100 UMKM Bulukumba Dibekali Digital Marketing dan Pembiayaan Syariah
Sebanyak 100 pelaku UMKM Bulukumba ikuti pelatihan digital marketing, branding, dan pembiayaan syariah di Kantor Bupati, Rabu 29 April 2026. Simak fakta lengkapnya.

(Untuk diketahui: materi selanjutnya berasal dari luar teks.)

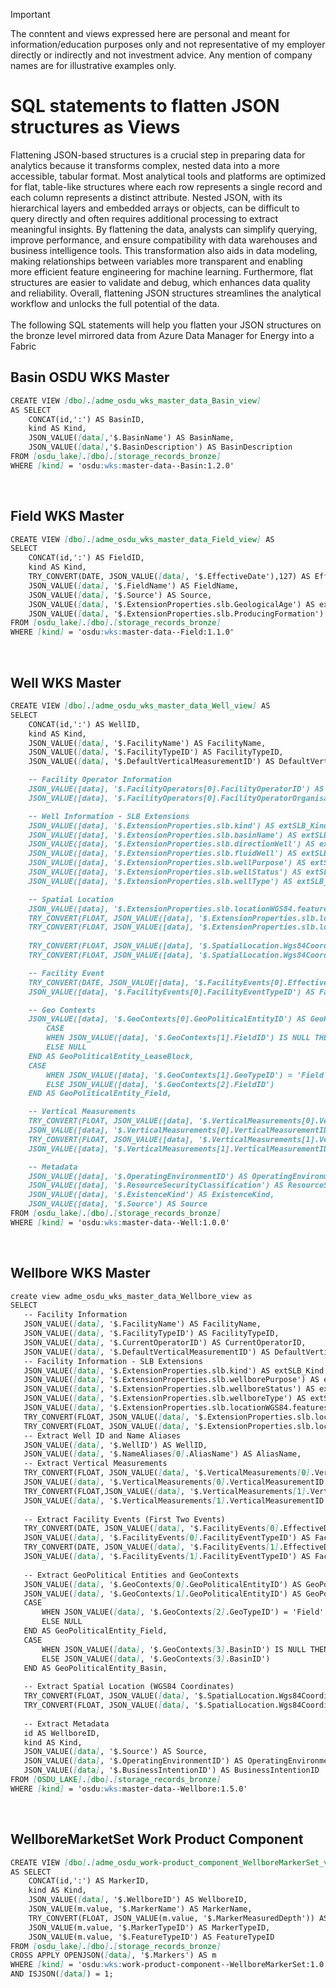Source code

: > [!IMPORTANT]  
> The conntent and views expressed here are personal and meant for information/education purposes only and not representative of my employer directly or indirectly and not investment advice. Any mention of company names are for illustrative examples only.
> 
# SQL statements to flatten JSON structures as Views
Flattening JSON-based structures is a crucial step in preparing data for analytics because it transforms complex, nested data into a more accessible, tabular format. Most analytical tools and platforms are optimized for flat, table-like structures where each row represents a single record and each column represents a distinct attribute. Nested JSON, with its hierarchical layers and embedded arrays or objects, can be difficult to query directly and often requires additional processing to extract meaningful insights. By flattening the data, analysts can simplify querying, improve performance, and ensure compatibility with data warehouses and business intelligence tools. This transformation also aids in data modeling, making relationships between variables more transparent and enabling more efficient feature engineering for machine learning. Furthermore, flat structures are easier to validate and debug, which enhances data quality and reliability. Overall, flattening JSON structures streamlines the analytical workflow and unlocks the full potential of the data.
<br><br>
The following SQL statements will help you flatten your JSON structures on the bronze level mirrored data from Azure Data Manager for Energy into a Fabric
<br>

## Basin OSDU WKS Master

```markdown
CREATE VIEW [dbo].[adme_osdu_wks_master_data_Basin_view]
AS SELECT
    CONCAT(id,':') AS BasinID,
    kind AS Kind,
    JSON_VALUE([data],'$.BasinName') AS BasinName,
    JSON_VALUE([data],'$.BasinDescription') AS BasinDescription
FROM [osdu_lake].[dbo].[storage_records_bronze]
WHERE [kind] = 'osdu:wks:master-data--Basin:1.2.0'
```

<br>

## Field WKS Master

```markdown
CREATE VIEW [dbo].[adme_osdu_wks_master_data_Field_view] AS
SELECT
    CONCAT(id,':') AS FieldID,
    kind AS Kind,
    TRY_CONVERT(DATE, JSON_VALUE([data], '$.EffectiveDate'),127) AS EffectiveDate,
    JSON_VALUE([data], '$.FieldName') AS FieldName,
    JSON_VALUE([data], '$.Source') AS Source,
    JSON_VALUE([data], '$.ExtensionProperties.slb.GeologicalAge') AS extSLB_GeologicalAge,
    JSON_VALUE([data], '$.ExtensionProperties.slb.ProducingFormation') AS extSLB_ProducingFormation
FROM [osdu_lake].[dbo].[storage_records_bronze]
WHERE [kind] = 'osdu:wks:master-data--Field:1.1.0'
```

<br>

## Well WKS Master

```markdown
CREATE VIEW [dbo].[adme_osdu_wks_master_data_Well_view] AS
SELECT
    CONCAT(id,':') AS WellID,
    kind AS Kind,
    JSON_VALUE([data], '$.FacilityName') AS FacilityName,
    JSON_VALUE([data], '$.FacilityTypeID') AS FacilityTypeID,
    JSON_VALUE([data], '$.DefaultVerticalMeasurementID') AS DefaultVerticalMeasurementID,

    -- Facility Operator Information
    JSON_VALUE([data], '$.FacilityOperators[0].FacilityOperatorID') AS FacilityOperatorID,
    JSON_VALUE([data], '$.FacilityOperators[0].FacilityOperatorOrganisationID') AS FacilityOperatorOrganisationID,

    -- Well Information - SLB Extensions
    JSON_VALUE([data], '$.ExtensionProperties.slb.kind') AS extSLB_Kind,
    JSON_VALUE([data], '$.ExtensionProperties.slb.basinName') AS extSLB_BasinName,
    JSON_VALUE([data], '$.ExtensionProperties.slb.directionWell') AS extSLB_DirectionWell,
    JSON_VALUE([data], '$.ExtensionProperties.slb.fluidWell') AS extSLB_FluidWell,
    JSON_VALUE([data], '$.ExtensionProperties.slb.wellPurpose') AS extSLB_WellPurpose,
    JSON_VALUE([data], '$.ExtensionProperties.slb.wellStatus') AS extSLB_WellStatus,
    JSON_VALUE([data], '$.ExtensionProperties.slb.wellType') AS extSLB_WellType,

    -- Spatial Location
    JSON_VALUE([data], '$.ExtensionProperties.slb.locationWGS84.features[0].geometry.type') AS GeometryType,
    TRY_CONVERT(FLOAT, JSON_VALUE([data], '$.ExtensionProperties.slb.locationWGS84.features[0].geometry.coordinates[0]')) AS Longitude,
    TRY_CONVERT(FLOAT, JSON_VALUE([data], '$.ExtensionProperties.slb.locationWGS84.features[0].geometry.coordinates[1]')) AS Latitude,
    
    TRY_CONVERT(FLOAT, JSON_VALUE([data], '$.SpatialLocation.Wgs84Coordinates.features[0].geometry.coordinates[0]')) AS SpatialLongitude,
    TRY_CONVERT(FLOAT, JSON_VALUE([data], '$.SpatialLocation.Wgs84Coordinates.features[0].geometry.coordinates[1]')) AS SpatialLatitude,

    -- Facility Event
    TRY_CONVERT(DATE, JSON_VALUE([data], '$.FacilityEvents[0].EffectiveDateTime'), 127) AS FacilityEventDate_Spud,
    JSON_VALUE([data], '$.FacilityEvents[0].FacilityEventTypeID') AS FacilityEventType_Spud,

    -- Geo Contexts
    JSON_VALUE([data], '$.GeoContexts[0].GeoPoliticalEntityID') AS GeoPoliticalEntity_Country,
        CASE 
        WHEN JSON_VALUE([data], '$.GeoContexts[1].FieldID') IS NULL THEN JSON_VALUE([data], '$.GeoContexts[1].GeoPoliticalEntityID') 
        ELSE NULL
    END AS GeoPoliticalEntity_LeaseBlock,
    CASE 
        WHEN JSON_VALUE([data], '$.GeoContexts[1].GeoTypeID') = 'Field' THEN JSON_VALUE([data], '$.GeoContexts[1].FieldID')
        ELSE JSON_VALUE([data], '$.GeoContexts[2].FieldID')
    END AS GeoPoliticalEntity_Field,

    -- Vertical Measurements
    TRY_CONVERT(FLOAT, JSON_VALUE([data], '$.VerticalMeasurements[0].VerticalMeasurement')) AS VerticalMeasurement_REF,
    JSON_VALUE([data], '$.VerticalMeasurements[0].VerticalMeasurementID') AS VerticalMeasurementID_REF,
    TRY_CONVERT(FLOAT, JSON_VALUE([data], '$.VerticalMeasurements[1].VerticalMeasurement')) AS VerticalMeasurement_WH_ELEV,
    JSON_VALUE([data], '$.VerticalMeasurements[1].VerticalMeasurementID') AS VerticalMeasurementID_ELEV,

    -- Metadata
    JSON_VALUE([data], '$.OperatingEnvironmentID') AS OperatingEnvironmentID,
    JSON_VALUE([data], '$.ResourceSecurityClassification') AS ResourceSecurityClassification,
    JSON_VALUE([data], '$.ExistenceKind') AS ExistenceKind,
    JSON_VALUE([data], '$.Source') AS Source
FROM [osdu_lake].[dbo].[storage_records_bronze]
WHERE [kind] = 'osdu:wks:master-data--Well:1.0.0'
```

<br>

## Wellbore WKS Master

```markdown
create view adme_osdu_wks_master_data_Wellbore_view as
SELECT
   -- Facility Information
   JSON_VALUE([data], '$.FacilityName') AS FacilityName,
   JSON_VALUE([data], '$.FacilityTypeID') AS FacilityTypeID,
   JSON_VALUE([data], '$.CurrentOperatorID') AS CurrentOperatorID,
   JSON_VALUE([data], '$.DefaultVerticalMeasurementID') AS DefaultVerticalMeasurementID,
   -- Facility Information - SLB Extensions
   JSON_VALUE([data], '$.ExtensionProperties.slb.kind') AS extSLB_Kind,
   JSON_VALUE([data], '$.ExtensionProperties.slb.wellborePurpose') AS extSLB_WellborePurpose,
   JSON_VALUE([data], '$.ExtensionProperties.slb.wellboreStatus') AS extSLB_WellboreStatus,
   JSON_VALUE([data], '$.ExtensionProperties.slb.wellboreType') AS extSLB_WellboreType,
   JSON_VALUE([data], '$.ExtensionProperties.slb.locationWGS84.features[0].geometry.type') AS extSLB_GeometryType,
   TRY_CONVERT(FLOAT, JSON_VALUE([data], '$.ExtensionProperties.slb.locationWGS84.features[0].geometry.coordinates[0]')) AS extSLB_Longitude,
   TRY_CONVERT(FLOAT, JSON_VALUE([data], '$.ExtensionProperties.slb.locationWGS84.features[0].geometry.coordinates[1]')) AS extSLB_Latitude,
   -- Extract Well ID and Name Aliases
   JSON_VALUE([data], '$.WellID') AS WellID,
   JSON_VALUE([data], '$.NameAliases[0].AliasName') AS AliasName,
   -- Extract Vertical Measurements
   TRY_CONVERT(FLOAT, JSON_VALUE([data], '$.VerticalMeasurements[0].VerticalMeasurement')) AS VerticalMeasurement_REF,
   JSON_VALUE([data], '$.VerticalMeasurements[0].VerticalMeasurementID') AS VerticalMeasurementID1,
   TRY_CONVERT(FLOAT,JSON_VALUE([data], '$.VerticalMeasurements[1].VerticalMeasurement')) AS VerticalMeasurement_TotalDepth,
   JSON_VALUE([data], '$.VerticalMeasurements[1].VerticalMeasurementID') AS VerticalMeasurementID2,
 
   -- Extract Facility Events (First Two Events)
   TRY_CONVERT(DATE, JSON_VALUE([data], '$.FacilityEvents[0].EffectiveDateTime'), 127) AS FacilityEventDate_Spud,
   JSON_VALUE([data], '$.FacilityEvents[0].FacilityEventTypeID') AS FacilityEvent1Type,
   TRY_CONVERT(DATE, JSON_VALUE([data], '$.FacilityEvents[1].EffectiveDateTime'), 127) AS FacilityEventDate_Completion,
   JSON_VALUE([data], '$.FacilityEvents[1].FacilityEventTypeID') AS FacilityEvent2Type,
 
   -- Extract GeoPolitical Entities and GeoContexts
   JSON_VALUE([data], '$.GeoContexts[0].GeoPoliticalEntityID') AS GeoPoliticalEntity_Country,
   JSON_VALUE([data], '$.GeoContexts[1].GeoPoliticalEntityID') AS GeoPoliticalEntity_LeaseBlock,
   CASE 
       WHEN JSON_VALUE([data], '$.GeoContexts[2].GeoTypeID') = 'Field' THEN JSON_VALUE([data], '$.GeoContexts[2].FieldID')
       ELSE NULL
   END AS GeoPoliticalEntity_Field,
   CASE 
       WHEN JSON_VALUE([data], '$.GeoContexts[3].BasinID') IS NULL THEN JSON_VALUE([data], '$.GeoContexts[2].BasinID')
       ELSE JSON_VALUE([data], '$.GeoContexts[3].BasinID')
   END AS GeoPoliticalEntity_Basin,
 
   -- Extract Spatial Location (WGS84 Coordinates)
   TRY_CONVERT(FLOAT, JSON_VALUE([data], '$.SpatialLocation.Wgs84Coordinates.features[0].geometry.coordinates[0]')) AS SpatialLongitude,
   TRY_CONVERT(FLOAT, JSON_VALUE([data], '$.SpatialLocation.Wgs84Coordinates.features[0].geometry.coordinates[1]')) AS SpatialLatitude,
 
   -- Extract Metadata
   id AS WellboreID,
   kind AS Kind,
   JSON_VALUE([data], '$.Source') AS Source,
   JSON_VALUE([data], '$.OperatingEnvironmentID') AS OperatingEnvironmentID,
   JSON_VALUE([data], '$.BusinessIntentionID') AS BusinessIntentionID
FROM [OSDU_LAKE].[dbo].[storage_records_bronze]
WHERE [kind] = 'osdu:wks:master-data--Wellbore:1.5.0'
```

<br>

## WellboreMarketSet Work Product Component

```markdown
CREATE VIEW [dbo].[adme_osdu_work-product_component_WellboreMarkerSet_view]
AS SELECT
    CONCAT(id,':') AS MarkerID,
    kind AS Kind,
    JSON_VALUE([data], '$.WellboreID') AS WellboreID,
    JSON_VALUE(m.value, '$.MarkerName') AS MarkerName,
    TRY_CONVERT(FLOAT, JSON_VALUE(m.value, '$.MarkerMeasuredDepth')) AS MarkerMeasuredDepth,
    JSON_VALUE(m.value, '$.MarkerTypeID') AS MarkerTypeID,
    JSON_VALUE(m.value, '$.FeatureTypeID') AS FeatureTypeID
FROM [osdu_lake].[dbo].[storage_records_bronze]
CROSS APPLY OPENJSON([data], '$.Markers') AS m
WHERE [kind] = 'osdu:wks:work-product-component--WellboreMarkerSet:1.0.0'
AND ISJSON([data]) = 1;
```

BULUKUMBA - Seratus pelaku UMKM Bulukumba memenuhi Ruang Pola Kantor Bupati, Rabu 29 April 2026. membawa satu harapan yang sama: usaha mereka tidak tertinggal di era digital. Di sinilah, untuk pertama kalinya, para penjual kerajinan, kuliner, hingga produk lokal Bumi Panrita Lopi itu duduk berdampingan, belajar menggenggam peluang lewat layar ponsel dan sistem keuangan syariah.
Kegiatan Pengembangan Kapasitas UMKM ini digelar oleh Bagian Ekonomi dan Administrasi Pembangunan Sekretariat Daerah Kabupaten Bulukumba. Tema yang diusung tak main-main: Digital Marketing, Branding UMKM, dan Akses Pembiayaan Syariah tiga pilar yang menjadi tuntutan nyata di tengah persaingan pasar yang semakin terbuka.

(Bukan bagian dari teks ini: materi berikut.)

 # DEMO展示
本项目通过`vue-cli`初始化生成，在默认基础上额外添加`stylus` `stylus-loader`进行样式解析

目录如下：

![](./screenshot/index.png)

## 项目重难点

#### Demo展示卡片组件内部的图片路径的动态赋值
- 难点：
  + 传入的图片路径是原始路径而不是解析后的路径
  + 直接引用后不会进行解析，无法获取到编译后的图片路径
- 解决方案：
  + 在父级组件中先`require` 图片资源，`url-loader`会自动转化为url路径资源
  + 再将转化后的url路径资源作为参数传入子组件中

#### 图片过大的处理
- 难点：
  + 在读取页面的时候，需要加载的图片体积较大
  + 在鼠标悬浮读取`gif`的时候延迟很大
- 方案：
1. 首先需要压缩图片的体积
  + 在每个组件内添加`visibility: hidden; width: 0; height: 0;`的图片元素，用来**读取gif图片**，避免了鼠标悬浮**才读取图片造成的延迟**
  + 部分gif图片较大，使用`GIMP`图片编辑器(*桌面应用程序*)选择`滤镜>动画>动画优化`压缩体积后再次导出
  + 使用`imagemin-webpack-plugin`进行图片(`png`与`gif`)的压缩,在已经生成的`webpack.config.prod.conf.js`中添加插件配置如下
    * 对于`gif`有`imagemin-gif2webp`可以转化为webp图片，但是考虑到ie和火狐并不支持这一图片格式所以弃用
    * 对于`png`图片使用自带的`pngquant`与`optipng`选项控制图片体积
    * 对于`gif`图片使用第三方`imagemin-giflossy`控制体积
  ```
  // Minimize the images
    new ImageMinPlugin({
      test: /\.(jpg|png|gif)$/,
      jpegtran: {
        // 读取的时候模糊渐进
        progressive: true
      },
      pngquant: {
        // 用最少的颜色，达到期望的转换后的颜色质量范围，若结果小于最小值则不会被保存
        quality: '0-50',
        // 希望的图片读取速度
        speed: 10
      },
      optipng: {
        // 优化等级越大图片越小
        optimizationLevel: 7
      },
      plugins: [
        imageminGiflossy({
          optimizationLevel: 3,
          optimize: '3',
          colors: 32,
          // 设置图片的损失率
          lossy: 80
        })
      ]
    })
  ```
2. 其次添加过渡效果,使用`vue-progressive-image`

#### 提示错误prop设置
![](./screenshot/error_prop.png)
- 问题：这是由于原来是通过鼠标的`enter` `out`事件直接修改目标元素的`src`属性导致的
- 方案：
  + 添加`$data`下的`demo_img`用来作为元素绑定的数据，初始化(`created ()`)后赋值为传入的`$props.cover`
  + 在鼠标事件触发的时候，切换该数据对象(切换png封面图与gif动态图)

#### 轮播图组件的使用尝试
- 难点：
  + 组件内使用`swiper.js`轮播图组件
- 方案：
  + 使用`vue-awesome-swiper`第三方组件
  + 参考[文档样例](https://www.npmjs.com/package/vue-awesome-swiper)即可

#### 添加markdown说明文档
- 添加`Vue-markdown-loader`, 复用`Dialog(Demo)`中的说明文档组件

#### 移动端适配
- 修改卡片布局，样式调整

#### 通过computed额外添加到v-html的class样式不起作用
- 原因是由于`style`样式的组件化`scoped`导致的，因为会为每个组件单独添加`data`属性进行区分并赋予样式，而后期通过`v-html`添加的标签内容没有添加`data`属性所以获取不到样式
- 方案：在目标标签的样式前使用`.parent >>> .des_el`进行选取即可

UMKM Jadi Tulang Punggung Ekonomi Daerah
Bupati Bulukumba yang diwakili Asisten Perekonomian dan Pembangunan, Daud Kahal, membuka kegiatan dengan pesan tegas. Menurutnya, UMKM bukan sekadar pelengkap melainkan prioritas utama pembangunan daerah, setara dengan infrastruktur dan ketahanan pangan.
"Pengembangan UMKM merupakan bagian penting dalam perencanaan pembangunan daerah yang telah dituangkan dalam dokumen Rencana Strategis berdasarkan visi dan misi Bupati dan Wakil Bupati Bulukumba."
Daud Kahal, Asisten Perekonomian dan Pembangunan Kabupaten Bulukumba
Lebih dari sekadar retorika, Daud Kahal menyebut langkah konkret: pengembangan Kawasan Pantai Merpati sebagai sentra ekonomi terintegrasi, yang terhubung langsung dengan kolam labuh dan Tempat Pelelangan Ikan (TPI). Sebuah ekosistem yang dirancang agar produk UMKM lokal punya panggung.
Digital Marketing UMKM: Peluang di Tengah Wisata yang Menggeliat
Bulukumba bukan daerah sembarangan. Sebagai salah satu destinasi wisata unggulan Sulawesi Selatan dengan Pantai Bira, Tanjung Bira, hingga tradisi perahu pinisi, angka kunjungan wisatawan terus bertumbuh. Dan di sinilah, kata Daud Kahal, peluang emas bagi UMKM Bulukumba terbuka lebar.
"Bulukumba sebagai destinasi wisata membuka peluang besar bagi pelaku UMKM untuk berkembang, perlu didukung berbagai produk kuliner dan cenderamata sebagai bagian dari amenitas wisata yang berjalan seiring aksesibilitas dan atraksi."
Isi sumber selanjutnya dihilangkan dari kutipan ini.